Movies

The Disney Classic That Sparked Ryan Coogler’s Vampire Epic Sinners

The Disney Classic That Sparked Ryan Coogler’s Vampire Epic Sinners
Image credit: Legion-Media

Ryan Coogler traces the bloodline of Sinners to an unlikely source, revealing that a Disney Channel Original Movie helped shape the 1930s-set vampire film’s mythology and its central antagonist.

File this one under delightful curveballs: Ryan Coogler says a Disney Channel Original Movie helped shape the vampire mythology in his 1930s-set thriller, Sinners. Yes, really.

How a DCOM fed a 1930s vampire story

During a Deadline Contenders panel on November 15, 2025, Coogler explained that Disney Channel's 2001 movie The Luck of the Irish nudged him toward some of Sinners' core ideas. It sparked his early curiosity about overlaps between Irish tradition and Black culture, and it stuck with him enough to become an actual touchstone while he was building the film's main antagonist, Remmick, played by Jack O'Connell.

Coogler said the DCOM even tuned his ear to echoes between Irish folk music and the sounds he grew up around. That made sense to him because there was a small Irish community in the Bay Area when he was coming up, which led to a lot of conversations at home about shared cultural threads. At the panel, he spotted someone in the crowd who had worked on the DCOM, gave them a warm shout-out, and noted the film had a real following in Oakland. Translation: he and his people watched it a lot.

The reference point, if your Disney file is rusty

  • The Luck of the Irish (2001): A Disney Channel movie about Kyle O'Reilly Johnson, a high school basketball player who has to get his family's stolen gold coin back from a villainous leprechaun. Directed by Paul Hoen, written by Andrew Price and Mark Edward Edens, and all about heritage and identity. Not exactly a vampire primer, but thematically right in Coogler's wheelhouse.

So where does that show up in Sinners?

Sinners centers on twin brothers, Stack and Smoke, played by Michael B. Jordan, who return to their Mississippi hometown in 1932. The juke joint they run turns into the hunting ground for O'Connell's Remmick. Coogler built the movie as a nod to Bram Stoker, who, as he put it:

"gave us the first context around the concept of a vampire in popular culture."

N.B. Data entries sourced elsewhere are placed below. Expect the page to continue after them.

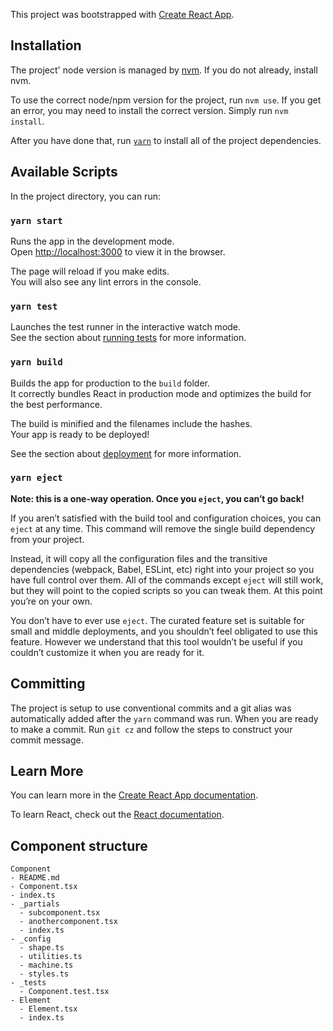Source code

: This project was bootstrapped with [Create React App](https://github.com/facebook/create-react-app).

## Installation

The project' node version is managed by [nvm](https://github.com/nvm-sh/nvm). If you do not already, install nvm.

To use the correct node/npm version for the project, run `nvm use`. If you get an error, you may need to install the correct version. Simply run `nvm install`.

After you have done that, run [`yarn`](https://yarnpkg.com/) to install all of the project dependencies.

## Available Scripts

In the project directory, you can run:

### `yarn start`

Runs the app in the development mode.<br />
Open [http://localhost:3000](http://localhost:3000) to view it in the browser.

The page will reload if you make edits.<br />
You will also see any lint errors in the console.

### `yarn test`

Launches the test runner in the interactive watch mode.<br />
See the section about [running tests](https://facebook.github.io/create-react-app/docs/running-tests) for more information.

### `yarn build`

Builds the app for production to the `build` folder.<br />
It correctly bundles React in production mode and optimizes the build for the best performance.

The build is minified and the filenames include the hashes.<br />
Your app is ready to be deployed!

See the section about [deployment](https://facebook.github.io/create-react-app/docs/deployment) for more information.

### `yarn eject`

**Note: this is a one-way operation. Once you `eject`, you can’t go back!**

If you aren’t satisfied with the build tool and configuration choices, you can `eject` at any time. This command will remove the single build dependency from your project.

Instead, it will copy all the configuration files and the transitive dependencies (webpack, Babel, ESLint, etc) right into your project so you have full control over them. All of the commands except `eject` will still work, but they will point to the copied scripts so you can tweak them. At this point you’re on your own.

You don’t have to ever use `eject`. The curated feature set is suitable for small and middle deployments, and you shouldn’t feel obligated to use this feature. However we understand that this tool wouldn’t be useful if you couldn’t customize it when you are ready for it.

## Committing

The project is setup to use conventional commits and a git alias was automatically added after the `yarn` command was run. When you are ready to make a commit. Run `git cz` and follow the steps to construct your commit message.

## Learn More

You can learn more in the [Create React App documentation](https://facebook.github.io/create-react-app/docs/getting-started).

To learn React, check out the [React documentation](https://reactjs.org/).

## Component structure

```
Component
- README.md
- Component.tsx
- index.ts
- _partials
  - subcomponent.tsx
  - anothercomponent.tsx
  - index.ts
- _config
  - shape.ts
  - utilities.ts
  - machine.ts
  - styles.ts
- _tests
  - Component.test.tsx
- Element
  - Element.tsx
  - index.ts
```
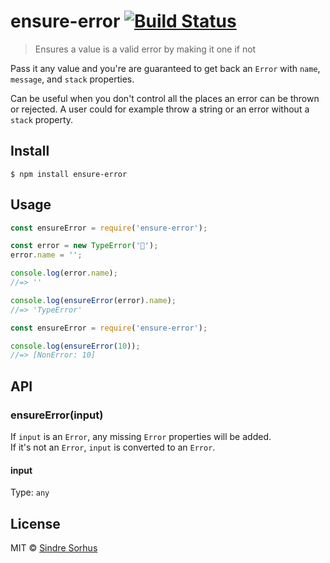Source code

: # ensure-error [![Build Status](https://travis-ci.org/sindresorhus/ensure-error.svg?branch=master)](https://travis-ci.org/sindresorhus/ensure-error)

> Ensures a value is a valid error by making it one if not

Pass it any value and you're are guaranteed to get back an `Error` with `name`, `message`, and `stack` properties.

Can be useful when you don't control all the places an error can be thrown or rejected. A user could for example throw a string or an error without a `stack` property.


## Install

```
$ npm install ensure-error
```


## Usage

```js
const ensureError = require('ensure-error');

const error = new TypeError('🦄');
error.name = '';

console.log(error.name);
//=> ''

console.log(ensureError(error).name);
//=> 'TypeError'
```

```js
const ensureError = require('ensure-error');

console.log(ensureError(10));
//=> [NonError: 10]
```



## API

### ensureError(input)

If `input` is an `Error`, any missing `Error` properties will be added.<br>
If it's not an `Error`, `input` is converted to an `Error`.

#### input

Type: `any`


## License

MIT © [Sindre Sorhus](https://sindresorhus.com)
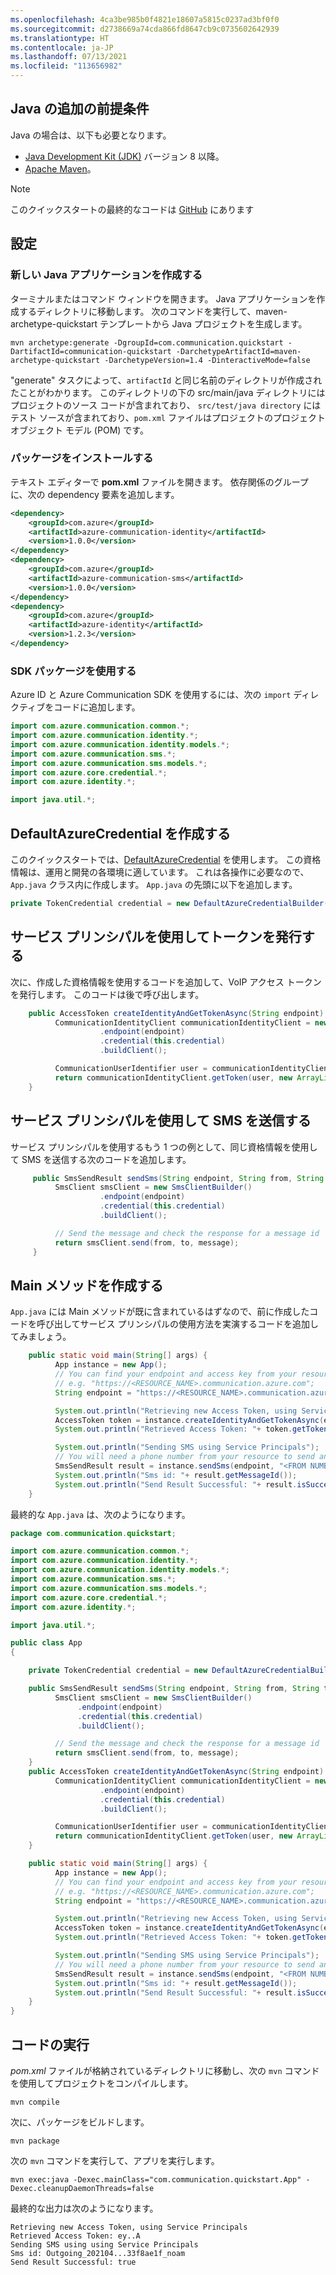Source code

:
```yaml
---
ms.openlocfilehash: 4ca3be985b0f4821e18607a5815c0237ad3bf0f0
ms.sourcegitcommit: d2738669a74cda866fd8647cb9c0735602642939
ms.translationtype: HT
ms.contentlocale: ja-JP
ms.lasthandoff: 07/13/2021
ms.locfileid: "113656982"
---
```

## <a name="additional-prerequisites-for-java"></a>Java の追加の前提条件
Java の場合は、以下も必要となります。
- [Java Development Kit (JDK)](/azure/developer/java/fundamentals/java-jdk-install) バージョン 8 以降。
- [Apache Maven](https://maven.apache.org/download.cgi)。

> [!NOTE]
> このクイックスタートの最終的なコードは [GitHub](https://github.com/Azure-Samples/communication-services-java-quickstarts/tree/main/use-managed-Identity) にあります

## <a name="setting-up"></a>設定

### <a name="create-a-new-java-application"></a>新しい Java アプリケーションを作成する

ターミナルまたはコマンド ウィンドウを開きます。 Java アプリケーションを作成するディレクトリに移動します。 次のコマンドを実行して、maven-archetype-quickstart テンプレートから Java プロジェクトを生成します。

```console
mvn archetype:generate -DgroupId=com.communication.quickstart -DartifactId=communication-quickstart -DarchetypeArtifactId=maven-archetype-quickstart -DarchetypeVersion=1.4 -DinteractiveMode=false
```

"generate" タスクによって、`artifactId` と同じ名前のディレクトリが作成されたことがわかります。 このディレクトリの下の src/main/java ディレクトリにはプロジェクトのソース コードが含まれており、 `src/test/java directory` にはテスト ソースが含まれており、`pom.xml` ファイルはプロジェクトのプロジェクト オブジェクト モデル (POM) です。

### <a name="install-the-package"></a>パッケージをインストールする

テキスト エディターで **pom.xml** ファイルを開きます。 依存関係のグループに、次の dependency 要素を追加します。

```xml
<dependency>
    <groupId>com.azure</groupId>
    <artifactId>azure-communication-identity</artifactId>
    <version>1.0.0</version>
</dependency>
<dependency>
    <groupId>com.azure</groupId>
    <artifactId>azure-communication-sms</artifactId>
    <version>1.0.0</version>
</dependency>
<dependency>
    <groupId>com.azure</groupId>
    <artifactId>azure-identity</artifactId>
    <version>1.2.3</version>
</dependency>
```

### <a name="use-the-sdk-packages"></a>SDK パッケージを使用する

Azure ID と Azure Communication SDK を使用するには、次の `import` ディレクティブをコードに追加します。

```java
import com.azure.communication.common.*;
import com.azure.communication.identity.*;
import com.azure.communication.identity.models.*;
import com.azure.communication.sms.*;
import com.azure.communication.sms.models.*;
import com.azure.core.credential.*;
import com.azure.identity.*;

import java.util.*;
```

## <a name="create-a-defaultazurecredential"></a>DefaultAzureCredential を作成する

このクイックスタートでは、[DefaultAzureCredential](/java/api/com.azure.identity.defaultazurecredential) を使用します。 この資格情報は、運用と開発の各環境に適しています。 これは各操作に必要なので、`App.java` クラス内に作成します。 `App.java` の先頭に以下を追加します。

```java
private TokenCredential credential = new DefaultAzureCredentialBuilder().build();
```

## <a name="issue-a-token-with-service-principals"></a>サービス プリンシパルを使用してトークンを発行する

次に、作成した資格情報を使用するコードを追加して、VoIP アクセス トークンを発行します。 このコードは後で呼び出します。

```java
    public AccessToken createIdentityAndGetTokenAsync(String endpoint) {
          CommunicationIdentityClient communicationIdentityClient = new CommunicationIdentityClientBuilder()
                    .endpoint(endpoint)
                    .credential(this.credential)
                    .buildClient();

          CommunicationUserIdentifier user = communicationIdentityClient.createUser();
          return communicationIdentityClient.getToken(user, new ArrayList<>(Arrays.asList(CommunicationTokenScope.CHAT)));
    }
```

## <a name="send-an-sms-with-service-principals"></a>サービス プリンシパルを使用して SMS を送信する

サービス プリンシパルを使用するもう 1 つの例として、同じ資格情報を使用して SMS を送信する次のコードを追加します。

```java
     public SmsSendResult sendSms(String endpoint, String from, String to, String message) {
          SmsClient smsClient = new SmsClientBuilder()
                    .endpoint(endpoint)
                    .credential(this.credential)
                    .buildClient();

          // Send the message and check the response for a message id
          return smsClient.send(from, to, message);
     }
```
## <a name="write-the-main-method"></a>Main メソッドを作成する

`App.java` には Main メソッドが既に含まれているはずなので、前に作成したコードを呼び出してサービス プリンシパルの使用方法を実演するコードを追加してみましょう。
```java
    public static void main(String[] args) {
          App instance = new App();
          // You can find your endpoint and access key from your resource in the Azure portal
          // e.g. "https://<RESOURCE_NAME>.communication.azure.com";
          String endpoint = "https://<RESOURCE_NAME>.communication.azure.com/";

          System.out.println("Retrieving new Access Token, using Service Principals");
          AccessToken token = instance.createIdentityAndGetTokenAsync(endpoint);
          System.out.println("Retrieved Access Token: "+ token.getToken());

          System.out.println("Sending SMS using Service Principals");
          // You will need a phone number from your resource to send an SMS.
          SmsSendResult result = instance.sendSms(endpoint, "<FROM NUMBER>", "<TO NUMBER>", "Hello from Service Principals");
          System.out.println("Sms id: "+ result.getMessageId());
          System.out.println("Send Result Successful: "+ result.isSuccessful());
    }
```

最終的な `App.java` は、次のようになります。

```java
package com.communication.quickstart;

import com.azure.communication.common.*;
import com.azure.communication.identity.*;
import com.azure.communication.identity.models.*;
import com.azure.communication.sms.*;
import com.azure.communication.sms.models.*;
import com.azure.core.credential.*;
import com.azure.identity.*;

import java.util.*;

public class App 
{

    private TokenCredential credential = new DefaultAzureCredentialBuilder().build();

    public SmsSendResult sendSms(String endpoint, String from, String to, String message) {
          SmsClient smsClient = new SmsClientBuilder()
               .endpoint(endpoint)
               .credential(this.credential)
               .buildClient();

          // Send the message and check the response for a message id
          return smsClient.send(from, to, message);
    }
    public AccessToken createIdentityAndGetTokenAsync(String endpoint) {
          CommunicationIdentityClient communicationIdentityClient = new CommunicationIdentityClientBuilder()
                    .endpoint(endpoint)
                    .credential(this.credential)
                    .buildClient();

          CommunicationUserIdentifier user = communicationIdentityClient.createUser();
          return communicationIdentityClient.getToken(user, new ArrayList<>(Arrays.asList(CommunicationTokenScope.CHAT)));
    }

    public static void main(String[] args) {
          App instance = new App();
          // You can find your endpoint and access key from your resource in the Azure portal
          // e.g. "https://<RESOURCE_NAME>.communication.azure.com";
          String endpoint = "https://<RESOURCE_NAME>.communication.azure.com/";

          System.out.println("Retrieving new Access Token, using Service Principals");
          AccessToken token = instance.createIdentityAndGetTokenAsync(endpoint);
          System.out.println("Retrieved Access Token: "+ token.getToken());

          System.out.println("Sending SMS using Service Principals");
          // You will need a phone number from your resource to send an SMS.
          SmsSendResult result = instance.sendSms(endpoint, "<FROM NUMBER>", "<TO NUMBER>", "Hello from Service Principals");
          System.out.println("Sms id: "+ result.getMessageId());
          System.out.println("Send Result Successful: "+ result.isSuccessful());
    }
}
```

## <a name="run-the-code"></a>コードの実行

*pom.xml* ファイルが格納されているディレクトリに移動し、次の `mvn` コマンドを使用してプロジェクトをコンパイルします。

```console
mvn compile
```

次に、パッケージをビルドします。

```console
mvn package
```

次の `mvn` コマンドを実行して、アプリを実行します。

```console
mvn exec:java -Dexec.mainClass="com.communication.quickstart.App" -Dexec.cleanupDaemonThreads=false
```

最終的な出力は次のようになります。
```
Retrieving new Access Token, using Service Principals
Retrieved Access Token: ey..A
Sending SMS using using Service Principals
Sms id: Outgoing_202104...33f8ae1f_noam
Send Result Successful: true
```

Remmick himself is written as a pre-colonial Irishman with a layered backstory. That is the kind of detail you do not expect to trace back to a Disney Channel movie, but here we are. Coogler praised O'Connell for delivering a nuanced turn and said the actor brought memories of his father into the performance. Coogler mirrored that on his side, using the project to honor his own uncle.

Bottom line: the influence chain here is wild at first glance, but it adds up once Coogler connects the dots between music, migration, and myth. The DCOM seeded questions about identity; Stoker provided the vampire framework; and Sinners filters both through 1932 Mississippi with a monster who feels rooted in real, specific history. Not the path I expected to a great screen villain, but I am not complaining.